DLF Logo 2011 DLF Forum

Digital Preservation Cloud Services for Libraries and Archives

Constellation E: Monday, October 31, 10:30 – 11:15AM

The amount of digital assets, whether born digital or digitized objects from analog and paper artifacts, is growing rapidly. Unlike companies which are required to retain their records for a relatively short period of time to comply with the Sarbanes-Oxley Act, national archives and digital libraries have to face daunting challenges of long-term preservation. Indeed, in order to fulfill the mission to provide discovery and access to digital assets over a long period of time, institutions must develop strategies and mechanisms to effectively preserving these assets. Besides the volume issue, another complicating aspect of digital preservation is data heterogeneity due to the fact that data might originate from various software products specific to diverse application domains. Moreover, organizations have increased their portfolios to disseminate a wide range of file formats from textual documents, geospatial images, audio visual records, web pages, and database files.

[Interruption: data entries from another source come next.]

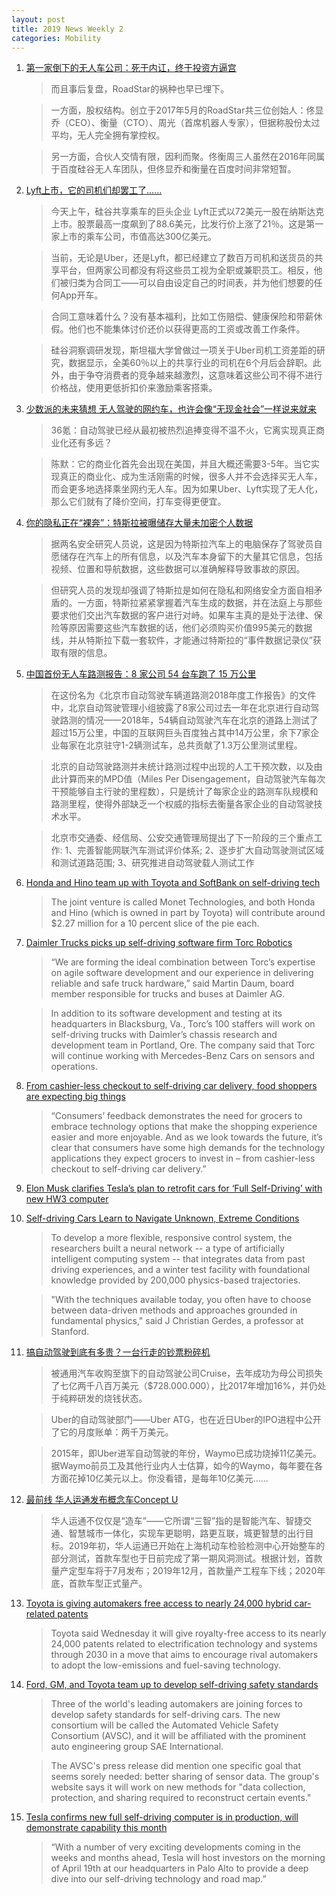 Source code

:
 ```yaml
---
layout: post
title: 2019 News Weekly 2
categories: Mobility
---
```



1. [第一家倒下的无人车公司：死于内讧，终于投资方逼宫](https://www.huxiu.com/article/291865.html)

    > 而且事后复盘，RoadStar的祸种也早已埋下。

    > 一方面，股权结构。创立于2017年5月的RoadStar共三位创始人：佟显乔（CEO）、衡量（CTO）、周光（首席机器人专家），但据称股份太过平均，无人完全拥有掌控权。

    > 另一方面，合伙人交情有限，因利而聚。佟衡周三人虽然在2016年同属于百度硅谷无人车团队，但佟显乔和衡量在百度时间非常短暂。

2. [Lyft上市，它的司机们却罢工了……](https://www.huxiu.com/article/291850.html)

    > 今天上午，硅谷共享乘车的巨头企业 Lyft正式以72美元一股在纳斯达克上市。股票最高一度飙到了88.6美元，比发行价上涨了21％。这是第一家上市的乘车公司，市值高达300亿美元。

    > 当前，无论是Uber，还是Lyft，都已经建立了数百万司机和送货员的共享平台，但两家公司都没有将这些员工视为全职或兼职员工。相反，他们被归类为合同工——可以自由设定自己的时间表，并为他们想要的任何App开车。

    > 合同工意味着什么？没有基本福利，比如工伤赔偿、健康保险和带薪休假。他们也不能集体讨价还价以获得更高的工资或改善工作条件。

    > 硅谷洞察调研发现，斯坦福大学曾做过一项关于Uber司机工资差距的研究，数据显示，全美60％以上的共享行业的司机在6个月后会辞职。此外，由于争夺消费者的竞争越来越激烈，这意味着这些公司不得不进行价格战，使用更低折扣价来激励乘客搭乘。

3. [少数派的未来猜想 无人驾驶的网约车，也许会像“无现金社会”一样说来就来](https://36kr.com/p/5189852)

    > 36氪：自动驾驶已经从最初被热烈追捧变得不温不火，它离实现真正商业化还有多远？ 

    > 陈默：它的商业化首先会出现在美国，并且大概还需要3-5年。当它实现真正的商业化、成为生活刚需的时候，很多人并不会选择买无人车，而会更多地选择乘坐网约无人车。因为如果Uber、Lyft实现了无人化，那么它们就有了降价空间，打车变得更便宜。 

4. [你的隐私正在“裸奔”：特斯拉被曝储存大量未加密个人数据](https://www.huxiu.com/article/291983.html)

    > 据两名安全研究人员说，这是因为特斯拉汽车上的电脑保存了驾驶员自愿储存在汽车上的所有信息，以及汽车本身留下的大量其它信息，包括视频、位置和导航数据，这些数据可以准确解释导致事故的原因。

    > 但研究人员的发现却强调了特斯拉是如何在隐私和网络安全方面自相矛盾的。一方面，特斯拉紧紧掌握着汽车生成的数据，并在法庭上与那些要求他们交出汽车数据的客户进行对峙。如果车主真的是处于法律、保险等原因需要这些汽车数据的话，他们必须购买价值995美元的数据线，并从特斯拉下载一套软件，才能通过特斯拉的“事件数据记录仪”获取有限的信息。

5. [中国首份无人车路测报告：8 家公司 54 台车跑了 15 万公里](https://36kr.com/p/5190224)

    > 在这份名为《北京市自动驾驶车辆道路测2018年度工作报告》的文件中，北京自动驾驶管理小组披露了8家公司过去一年在北京进行自动驾驶路测的情况——2018年，54辆自动驾驶汽车在北京的道路上测试了超过15万公里，中国的互联网巨头百度独占其中14万公里，余下7家企业每家在北京驻守1-2辆测试车，总共贡献了1.3万公里测试里程。

    > 北京的自动驾驶路测并未统计路测过程中出现的人工干预次数，以及由此计算而来的MPD值（Miles Per Disengagement，自动驾驶汽车每次干预能够自主行驶的里程数），只是统计了每家企业的路测车队规模和路测里程，使得外部缺乏一个权威的指标去衡量各家企业的自动驾驶技术水平。

    > 北京市交通委、经信局、公安交通管理局提出了下一阶段的三个重点工作: 1、完善智能网联汽车测试评价体系; 2、逐步扩大自动驾驶测试区域和测试道路范围; 3、研究推进自动驾驶载人测试工作

6. [Honda and Hino team up with Toyota and SoftBank on self-driving tech](https://www.cnet.com/roadshow/news/honda-hino-softbank-toyota-self-driving-car-venture/)

    > The joint venture is called Monet Technologies, and both Honda and Hino (which is owned in part by Toyota) will contribute around $2.27 million for a 10 percent slice of the pie each. 

7. [Daimler Trucks picks up self-driving software firm Torc Robotics](https://www.therobotreport.com/torc-robotics-self-driving-trucks-daimler/)

    > “We are forming the ideal combination between Torc’s expertise on agile software development and our experience in delivering reliable and safe truck hardware,” said Martin Daum, board member responsible for trucks and buses at Daimler AG.

    > In addition to its software development and testing at its headquarters in Blacksburg, Va., Torc’s 100 staffers will work on self-driving trucks with Daimler’s chassis research and development team in Portland, Ore. The company said that Torc will continue working with Mercedes-Benz Cars on sensors and operations.

8. [From cashier-less checkout to self-driving car delivery, food shoppers are expecting big things](https://www.wraltechwire.com/2019/03/29/from-cashier-less-checkout-to-self-driving-car-delivery-food-shoppers-are-expecting-big-things-consumer-report/)

    > “Consumers’ feedback demonstrates the need for grocers to embrace technology options that make the shopping experience easier and more enjoyable. And as we look towards the future, it’s clear that consumers have some high demands for the technology applications they expect grocers to invest in – from cashier-less checkout to self-driving car delivery.”

9. [Elon Musk clarifies Tesla’s plan to retrofit cars for ‘Full Self-Driving’ with new HW3 computer](https://electrek.co/2019/03/29/tesla-full-self-driving-computer-retrofit-elon-musk/)


10. [Self-driving Cars Learn to Navigate Unknown, Extreme Conditions](https://www.news18.com/news/auto/self-driving-cars-learn-to-navigate-unknown-extreme-conditions-2081859.html)

    > To develop a more flexible, responsive control system, the researchers built a neural network -- a type of artificially intelligent computing system -- that integrates data from past driving experiences, and a winter test facility with foundational knowledge provided by 200,000 physics-based trajectories.

    > "With the techniques available today, you often have to choose between data-driven methods and approaches grounded in fundamental physics," said J Christian Gerdes, a professor at Stanford. 
 
11. [搞自动驾驶到底有多贵？一台行走的钞票粉碎机](https://www.huxiu.com/article/292070.html)

    > 被通用汽车收购至旗下的自动驾驶公司Cruise，去年成功为母公司损失了七亿两千八百万美元（$728.000.000），比2017年增加16%，并仍处于纯粹研发的烧钱状态。

    > Uber的自动驾驶部门——Uber ATG，也在近日Uber的IPO进程中公开了它的月度账单：两千万美元。

    > 2015年，即Uber进军自动驾驶的年份，Waymo已成功烧掉11亿美元。据Waymo前员工及其他行业内人士估算，如今的Waymo，每年要在各方面花掉10亿美元以上。你没看错，是每年10亿美元……

12. [最前线 华人运通发布概念车Concept U](https://36kr.com/p/5191418)

    > 华人运通不仅仅是“造车”——它所谓“三智”指的是智能汽车、智捷交通、智慧城市一体化，实现车更聪明，路更互联，城更智慧的出行目标。2019年初，华人运通已开始在上海机动车检验检测中心开始整车的部分测试，首款车型也于日前完成了第一期风洞测试。根据计划，首款量产定型车将于7月发布；2019年12月，首款量产工程车下线；2020年底，首款车型正式量产。

13. [Toyota is giving automakers free access to nearly 24,000 hybrid car-related patents](https://techcrunch.com/2019/04/03/toyota-is-giving-automakers-free-access-to-nearly-24000-hybrid-car-related-patents/)

    > Toyota said Wednesday it will give royalty-free access to its nearly 24,000 patents related to electrification technology and systems through 2030 in a move that aims to encourage rival automakers to adopt the low-emissions and fuel-saving technology.

14. [Ford, GM, and Toyota team up to develop self-driving safety standards](https://arstechnica.com/cars/2019/04/ford-gm-and-toyota-team-up-to-develop-self-driving-safety-standards/)

    > Three of the world's leading automakers are joining forces to develop safety standards for self-driving cars. The new consortium will be called the Automated Vehicle Safety Consortium (AVSC), and it will be affiliated with the prominent auto engineering group SAE International.

    > The AVSC's press release did mention one specific goal that seems sorely needed: better sharing of sensor data. The group's website says it will work on new methods for "data collection, protection, and sharing required to reconstruct certain events."

15. [Tesla confirms new full self-driving computer is in production, will demonstrate capability this month](https://electrek.co/2019/04/03/tesla-full-self-driving-computer-production-demonstration/)

    > “With a number of very exciting developments coming in the weeks and months ahead, Tesla will host investors on the morning of April 19th at our headquarters in Palo Alto to provide a deep dive into our self-driving technology and road map.”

Within this context, the question is whether Cloud Computing paradigm can help digital archivists and librarians to meet the challenges of preservation. In recent years, Cloud Computing has gained momentum in the IT world thanks to the maturity of network protocol infrastructure, virtualization technology and a price-based Service Level Agreement structure. At the beginning, research studies have mostly focused on Cloud Storage as a potential service to be used in the digital library and archive community. In this paper, we will study the possibility of using Cloud paradigm throughout all components as specified in the Open Archive Information System (OAIS) reference model, from ingest, storage, data management, preservation, and access. The totality of such services can form what we call Long-Term Digital Preservation as a Service (LDPaaS). We will discuss how the major OAIS functions can leverage LDPaaS strengths, based on the inherent characteristics of elasticity, virtualization, pay-as-you-go resource utilization model of Cloud Services. More interestingly, our argument will show that large institutions have the potential to become LDPaaS providers, and smaller institutions can benefit from the available services. Lastly, we will propose a set of levels of service which can serve as a foundation for LDPaaS service level agreement in terms of ingest processing, preservation processing, and differentiated access capabilities. A Cloud Service, encompassing both storage and preservation of digital objects based on the user’s policies for the retention period, preservation level of service, and data confidentiality, can be an attractive alternative to self-provisioning for digital libraries and archives.

Resources

Session Leader

Quyen Nguyen is currently working in the Systems Engineering Division of the ERA Program Management Office at the U.S. National Archives and Records Administration. Before joining the National Archives, he has worked for telecommunications software companies. His experience is in developing software systems for large scale deployment. He has a BS in Computer and Information Science and Applied Mathematics from the University of Delaware and a MS in Computer Science from the University of California at Berkeley.